“Esos muertos están bien muertos” señaló el abogado y vocero del colectivo Integridad Jorge Lazarte en una semana tan sangrienta y brutal como las que la precedieron. En medio de una represión estatal sin parangón, donde el Estado Peruano, históricamente corrupto, inepto y violento, no ha sido capaz de diferenciar entre justas demandas sociales, embalsadas por décadas, y el vandalismo causante del bloqueo de carreteras y la destrucción de propiedad pública y privada, la apología de la muerte se ha instalado en el imaginario nacional. A mí, particularmente, me impresionaron las declaraciones de Lazarte, pero también el video de un grupo de niños estimulados por un payaso, que, en lugar de hacerlos pasar un buen rato, violentó sus mentes. “Esta democracia ya no es democracia, Dina asesina, Dina asesina…” es el estribillo que, en este Perú, política, social y moralmente degradado, se canta en una fiesta infantil. Nadie duda de que la presidenta, que proviene de las canteras de Perú Libre, deberá rendir cuentas a la justicia por los muertos que carga sobre sus hombros, pero utilizar a inocentes para fomentar y difundir discursos de odio va contra el “Código de Niños y Adolescentes” y aquí los padres son directamente responsables por el daño psicológico que les están causando. Así como son también responsables los progenitores de ese bebe recién nacido que, en esta semana del horror, fue arrojado al tacho de la basura.

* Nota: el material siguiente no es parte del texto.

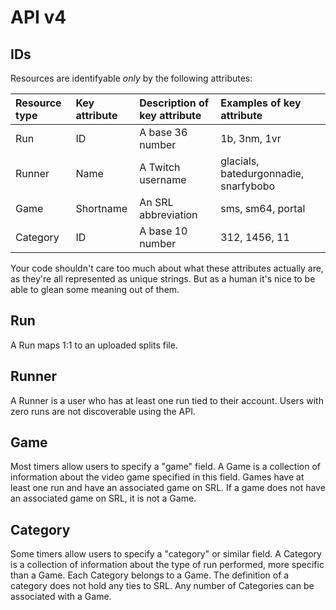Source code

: # API v4

## IDs
Resources are identifyable *only* by the following attributes:

| Resource type | Key attribute | Description of key attribute | Examples of key attribute             |
|:--------------|:--------------|:-----------------------------|:--------------------------------------|
| Run           | ID            | A base 36 number             | 1b, 3nm, 1vr                          |
| Runner        | Name          | A Twitch username            | glacials, batedurgonnadie, snarfybobo |
| Game          | Shortname     | An SRL abbreviation          | sms, sm64, portal                     |
| Category      | ID            | A base 10 number             | 312, 1456, 11                         |

Your code shouldn't care too much about what these attributes actually are, as they're all represented as unique
strings. But as a human it's nice to be able to glean some meaning out of them.

## Run
A Run maps 1:1 to an uploaded splits file.

## Runner
A Runner is a user who has at least one run tied to their account. Users with zero runs are not discoverable using the
API.

## Game
Most timers allow users to specify a "game" field. A Game is a collection of information about the video game specified
in this field. Games have at least one run and have an associated game on SRL. If a game does not have an associated
game on SRL, it is not a Game.

## Category
Some timers allow users to specify a "category" or similar field. A Category is a collection of information about the
type of run performed, more specific than a Game. Each Category belongs to a Game. The definition of a category does not
hold any ties to SRL. Any number of Categories can be associated with a Game.
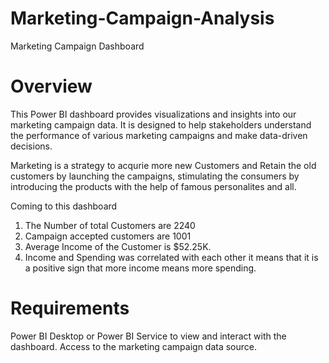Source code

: # Marketing-Campaign-Analysis
Marketing Campaign Dashboard 
# Overview
This Power BI dashboard provides visualizations and insights into our marketing campaign data. It is designed to help stakeholders understand the performance of various marketing campaigns and make data-driven decisions.

Marketing is a strategy to acqurie more new Customers and Retain the old customers by launching the campaigns, stimulating the consumers by introducing the products with the help of famous personalites and all.

  Coming to this dashboard
 1. The Number of total Customers are 2240
 2. Campaign accepted customers are 1001
 3. Average Income of the Customer is $52.25K.
 4. Income and Spending was correlated with each other it means that it is a positive sign that more income means more spending.
 # Requirements
Power BI Desktop or Power BI Service to view and interact with the dashboard.
Access to the marketing campaign data source.
 

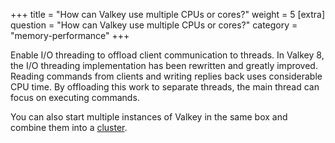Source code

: +++
title = "How can Valkey use multiple CPUs or cores?"
weight = 5
[extra]
question = "How can Valkey use multiple CPUs or cores?"
category = "memory-performance"
+++

Enable I/O threading to offload client communication to threads. In Valkey 8, the I/O threading implementation has been rewritten and greatly improved. Reading commands from clients and writing replies back uses considerable CPU time. By offloading this work to separate threads, the main thread can focus on executing commands.

You can also start multiple instances of Valkey in the same box and combine them into a [cluster](/topics/cluster-tutorial/). 
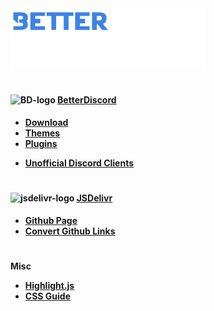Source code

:<img src="https://github.com/ShadaxsRepo/Misc/blob/main/Images/Other/BDBanner.png" alt="BDBanner" width="312px" height="96px"/>

<h1><h4><img src="https://betterdiscord.app/resources/branding/logo_small.svg" alt="BD-logo" width="18px" height="18px"/> <a href="https://betterdiscord.app"><strong>BetterDiscord</strong></a></h4></h1>

- **[Download](https://github.com/BetterDiscord/Installer/releases/latest/download/BetterDiscord-Windows.exe)**
- **[Themes](https://betterdiscord.app/themes)**
- **[Plugins](https://betterdiscord.app/plugins)**

<div></div>

- **[Unofficial Discord Clients](https://github.com/Discord-Client-Encyclopedia-Management/Discord3rdparties)**

<h1><h4><img src="https://www.jsdelivr.com/icon_256x256.png" alt="jsdelivr-logo" width="18px" height="18px"/> <a href="https://www.jsdelivr.com/github"><strong>JSDelivr</strong></a></h4></h1>

- **[Github Page](https://github.com/jsdelivr/jsdelivr)**
- **[Convert Github Links](https://www.jsdelivr.com/github)**

<div></div>

<h1></h1>

<strong>Misc</strong>

- **[Highlight.js](https://highlightjs.org/)**
- **[CSS Guide](https://developer.mozilla.org/en-US/docs/Web/CSS)**
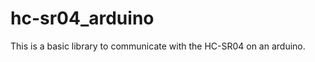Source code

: hc-sr04_arduino
===============
This is a basic library to communicate with the HC-SR04 on an arduino. 
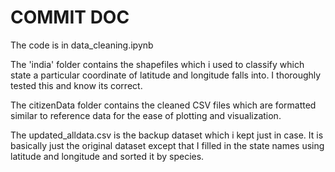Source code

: # COMMIT DOC

The code is in data_cleaning.ipynb

The 'india' folder contains the shapefiles which i used to classify which state a particular coordinate of latitude and longitude falls into.
I thoroughly tested this and know its correct.

The citizenData folder contains the cleaned CSV files which are formatted similar to reference data for the ease of plotting and visualization.

The updated_alldata.csv is the backup dataset which i kept just in case. It is basically just the original dataset except that I filled in the state names using latitude and longitude and sorted it by species. 
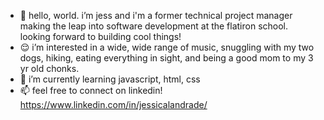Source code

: - 👋 hello, world. i’m jess and i'm a former technical project manager making the leap into software development at the flatiron school. looking forward to building cool things! 
- 😌 i’m interested in a wide, wide range of music, snuggling with my two dogs, hiking, eating everything in sight, and being a good mom to my 3 yr old chonks. 
- 🌱 i’m currently learning javascript, html, css
- 📫 feel free to connect on linkedin! https://www.linkedin.com/in/jessicalandrade/

<!---
jawndrade/jawndrade is a ✨ special ✨ repository because its `README.md` (this file) appears on your GitHub profile.
You can click the Preview link to take a look at your changes.
--->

Con los tambores de guerra sonando, en el campamento de cada bando en disputa, y la muerte aposentándose a lo largo y ancho de nuestra patria, resulta iluso demandar una conversación alturada entre peruanos y mucho menos una tregua, que permita buscar soluciones a los gravísimos problemas que afrontamos luego de una pandemia, que mató y empobreció más que en ninguna otra parte del mundo. La desigualdad que, de acuerdo con The World Inequality Database, crece aceleradamente en el Perú junto a una democracia “híbrida” –que transgrede sistemáticamente los principios de las sociedades civilizadas– expresa con meridiana claridad la magnitud de la crisis sistémica que enfrentamos. Una característica más de este fenómeno, que no es exclusivo del Perú, es la deshumanización que, en nuestro caso, incluso penetra los claustros universitarios. Pienso en la toma violenta de San Marcos, donde se maltrató y humilló a decenas de compatriotas, pero también en esa banderola exhibida en la Pontificia Universidad Católica, en la que abiertamente se solicitaba “la muerte a la élite intelectual parásito del pueblo”. A estas alturas muchos peruanos se encuentran atrapados entre el fuego cruzado de dos extremismos que no reconocen su responsabilidad en esta debacle nacional y mucho menos intentan escuchar a aquellos que proponen soluciones alternativas a un problema, que, a mi entender, tiene que ver, además, con la necesidad de un cambio de mentalidad, que debería ocurrir como consecuencia de este conflicto. Algo similar a esa “descolonización de las costumbres” coloniales a la que acertadamente se refirió, hace doscientos años, el huamachuquino José Faustino Sánchez Carrión.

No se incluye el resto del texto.